Some take-home messages from the event included:
- Symposium course Co-director Robert Baldassano, MD, director of the Center for Pediatric Inflammatory Bowel Disease, said objectives for the “treat to target” approach for IBD include prevention of bowel damage, reduction of long-term disability, and maintenance of good quality of life. He also said that endoscopic findings can predict clinical course, and physicians should use endoscopy or a surrogate test (for example, fecal calprotectin or imaging) when altering medical treatments.
- Andrew Grossman, MD, co-director of the Center for Pediatric Inflammatory Bowel Disease, discussed the medical management for acute severe colitis, one of the most difficult clinical scenarios in pediatric IBD.
- Kathleen Sullivan, MD, PhD, chief of Allergy and Immunology, presented an overview of the immune dysfunction in VEO-IBD and key genetic findings that have radically changed the field.

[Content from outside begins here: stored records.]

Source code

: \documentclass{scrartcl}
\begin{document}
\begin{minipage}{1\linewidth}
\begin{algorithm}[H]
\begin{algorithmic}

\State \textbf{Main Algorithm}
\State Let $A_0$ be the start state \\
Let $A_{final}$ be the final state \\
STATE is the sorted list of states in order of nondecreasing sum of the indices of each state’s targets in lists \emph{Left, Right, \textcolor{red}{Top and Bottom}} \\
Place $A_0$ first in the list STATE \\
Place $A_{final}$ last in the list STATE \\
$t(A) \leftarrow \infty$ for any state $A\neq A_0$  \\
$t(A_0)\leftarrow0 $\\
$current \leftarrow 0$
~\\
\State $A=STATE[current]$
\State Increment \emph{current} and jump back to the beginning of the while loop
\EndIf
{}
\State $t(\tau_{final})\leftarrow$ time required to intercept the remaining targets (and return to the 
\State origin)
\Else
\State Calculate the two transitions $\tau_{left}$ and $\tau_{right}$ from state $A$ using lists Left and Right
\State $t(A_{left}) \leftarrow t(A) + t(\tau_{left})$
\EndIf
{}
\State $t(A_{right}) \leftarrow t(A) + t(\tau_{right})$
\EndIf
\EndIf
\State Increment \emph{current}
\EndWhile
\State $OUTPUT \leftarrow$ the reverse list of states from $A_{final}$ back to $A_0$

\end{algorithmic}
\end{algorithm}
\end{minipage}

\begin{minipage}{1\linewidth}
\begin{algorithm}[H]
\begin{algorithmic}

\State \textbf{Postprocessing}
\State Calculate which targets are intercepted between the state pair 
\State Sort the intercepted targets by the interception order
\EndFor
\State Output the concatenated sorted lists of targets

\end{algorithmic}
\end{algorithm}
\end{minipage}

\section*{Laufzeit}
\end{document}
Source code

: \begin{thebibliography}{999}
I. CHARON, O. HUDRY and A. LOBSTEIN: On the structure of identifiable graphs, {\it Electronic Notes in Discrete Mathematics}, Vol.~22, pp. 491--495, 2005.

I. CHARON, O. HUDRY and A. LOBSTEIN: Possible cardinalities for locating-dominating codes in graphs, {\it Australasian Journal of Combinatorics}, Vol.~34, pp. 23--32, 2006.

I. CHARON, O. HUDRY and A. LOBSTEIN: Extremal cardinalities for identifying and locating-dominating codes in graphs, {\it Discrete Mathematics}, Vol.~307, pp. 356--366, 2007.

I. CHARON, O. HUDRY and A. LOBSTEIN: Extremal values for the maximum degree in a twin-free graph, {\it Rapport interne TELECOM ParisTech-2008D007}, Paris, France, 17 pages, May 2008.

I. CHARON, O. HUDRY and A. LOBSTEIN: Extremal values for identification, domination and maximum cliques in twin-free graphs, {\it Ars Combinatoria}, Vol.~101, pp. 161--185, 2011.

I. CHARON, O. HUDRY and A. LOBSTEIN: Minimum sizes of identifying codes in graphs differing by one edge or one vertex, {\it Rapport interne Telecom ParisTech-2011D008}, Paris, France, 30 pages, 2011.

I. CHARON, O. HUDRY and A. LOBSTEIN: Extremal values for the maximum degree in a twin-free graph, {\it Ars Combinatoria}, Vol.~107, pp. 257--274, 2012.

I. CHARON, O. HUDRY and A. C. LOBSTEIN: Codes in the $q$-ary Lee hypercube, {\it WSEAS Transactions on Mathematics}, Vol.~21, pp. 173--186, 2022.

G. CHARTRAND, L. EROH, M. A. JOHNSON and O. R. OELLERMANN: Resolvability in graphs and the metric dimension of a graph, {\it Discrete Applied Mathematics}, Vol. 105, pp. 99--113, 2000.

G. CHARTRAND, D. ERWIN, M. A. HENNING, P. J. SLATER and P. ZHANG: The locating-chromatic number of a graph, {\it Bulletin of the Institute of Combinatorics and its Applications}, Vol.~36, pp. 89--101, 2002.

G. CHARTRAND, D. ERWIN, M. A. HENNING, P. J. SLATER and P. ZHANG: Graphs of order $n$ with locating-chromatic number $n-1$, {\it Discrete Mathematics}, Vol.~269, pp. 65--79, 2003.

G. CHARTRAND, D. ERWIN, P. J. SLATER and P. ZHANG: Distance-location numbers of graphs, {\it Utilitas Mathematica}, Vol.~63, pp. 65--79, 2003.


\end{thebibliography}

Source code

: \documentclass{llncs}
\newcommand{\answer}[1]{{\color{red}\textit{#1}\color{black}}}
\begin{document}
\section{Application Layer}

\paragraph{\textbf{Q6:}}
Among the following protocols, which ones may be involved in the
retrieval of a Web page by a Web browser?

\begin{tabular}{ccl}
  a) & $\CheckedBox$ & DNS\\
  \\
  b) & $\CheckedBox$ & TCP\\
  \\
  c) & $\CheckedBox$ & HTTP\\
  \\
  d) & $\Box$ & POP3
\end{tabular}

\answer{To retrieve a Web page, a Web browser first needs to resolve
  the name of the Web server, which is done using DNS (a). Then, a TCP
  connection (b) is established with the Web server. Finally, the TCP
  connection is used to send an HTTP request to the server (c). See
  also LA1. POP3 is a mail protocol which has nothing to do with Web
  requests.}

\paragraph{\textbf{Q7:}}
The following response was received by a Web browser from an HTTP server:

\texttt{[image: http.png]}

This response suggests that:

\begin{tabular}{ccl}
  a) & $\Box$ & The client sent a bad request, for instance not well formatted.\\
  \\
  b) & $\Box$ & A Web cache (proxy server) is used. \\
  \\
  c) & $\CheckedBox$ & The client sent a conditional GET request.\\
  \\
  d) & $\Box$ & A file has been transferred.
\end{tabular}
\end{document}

- Dr. Kelsen discussed novel therapeutic approaches in VEO-IBDand how these may extend to older patients.
- Petar Mamula, MD, director of the Endoscopy Suite, reviewed cutting-edge advances in endoscopic therapy for IBD in his talk “Endoscopic Stricture Therapy: When to Dilate, Inject, or Cut”.
- During “ITK Haploinsufficiency Leading to a VEO-IBD Syndrome,” Edward Behrens, MD, chief of the Division of Rheumatologyand the Joseph Lee Hollander Chair in Pediatric Rheumatology, discussed a novel gene discovered at CHOP. “This could be a genetically driven disease, so it’s critical to identify that gene,” Dr. Kelsen said.
- Lindsey Albenberg, DO, attending physician at CHOP’s Center for Pediatric Inflammatory Bowel Disease, said diet might be used to treat active IBD, maintain remission, or even prevent disease in the future.
Visiting faculty presented some exciting work including updates by Jeffrey Hyams, MD, division head of Gastroenterology and director of the IBD Center at Connecticut Children’s Medical Center, on multicenter trials and how they can be applied to current care. Marla Dubinsky, MD, chief of Pediatric Gastroenterology and Hepatology, director of IBD Center at Mount Sinai Medical Center, gave an overview of precision care in pediatric IBD. And Stacey Kahn, MD, attending physician at Boston Children’s Hospital, presented updates on “Fecal Microbiota Transplant: Is There a Role in IBD?” an area of great interest among other fascinating talks.
“It brought together the most cutting-edge research, as well as the best clinical care, all in one symposium, which is rather unique,” said Dr. Kelsen, noting they already have received multiple referrals to CHOP’s IBD Center as a result of the program. “Our message is we’re happy to help any patient whether they live near to us or far away.”
Based on the overwhelmingly positive feedback and the fact that physicians often misdiagnose VEO-IBD, Dr. Kelsen and her colleagues have begun planning for the next IBD and VEO-IBD symposium set for April 2019.
This year’s meeting — as well as future ones — along with some of the science presented, come as a result of CHOP’s Frontier Programs, which provide additional funding and guidance from a multidisciplinary steering committee, she said. Frontier Programs aim to forge new discoveries, deliver novel therapies, and help even more children thrive.
"This is a direct result of that award,” Dr. Kelsen said. “We couldn’t develop the program without it.”